What to produce:
Pick out the lines in the listing below that contain the word "programs" and copy them.
□ □ □ □ □
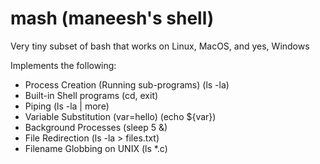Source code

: # mash (maneesh's shell)

Very tiny subset of bash that works on Linux, MacOS, and yes, Windows

Implements the following:

- Process Creation (Running sub-programs) (ls -la)
- Built-in Shell programs (cd, exit)
- Piping (ls -la | more)
- Variable Substitution (var=hello) (echo ${var})
- Background Processes (sleep 5 &)
- File Redirection (ls -la > files.txt)
- Filename Globbing on UNIX (ls \*.c)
□ □ □ □ □
Response to the task:
- Process Creation (Running sub-programs) (ls -la)
- Built-in Shell programs (cd, exit)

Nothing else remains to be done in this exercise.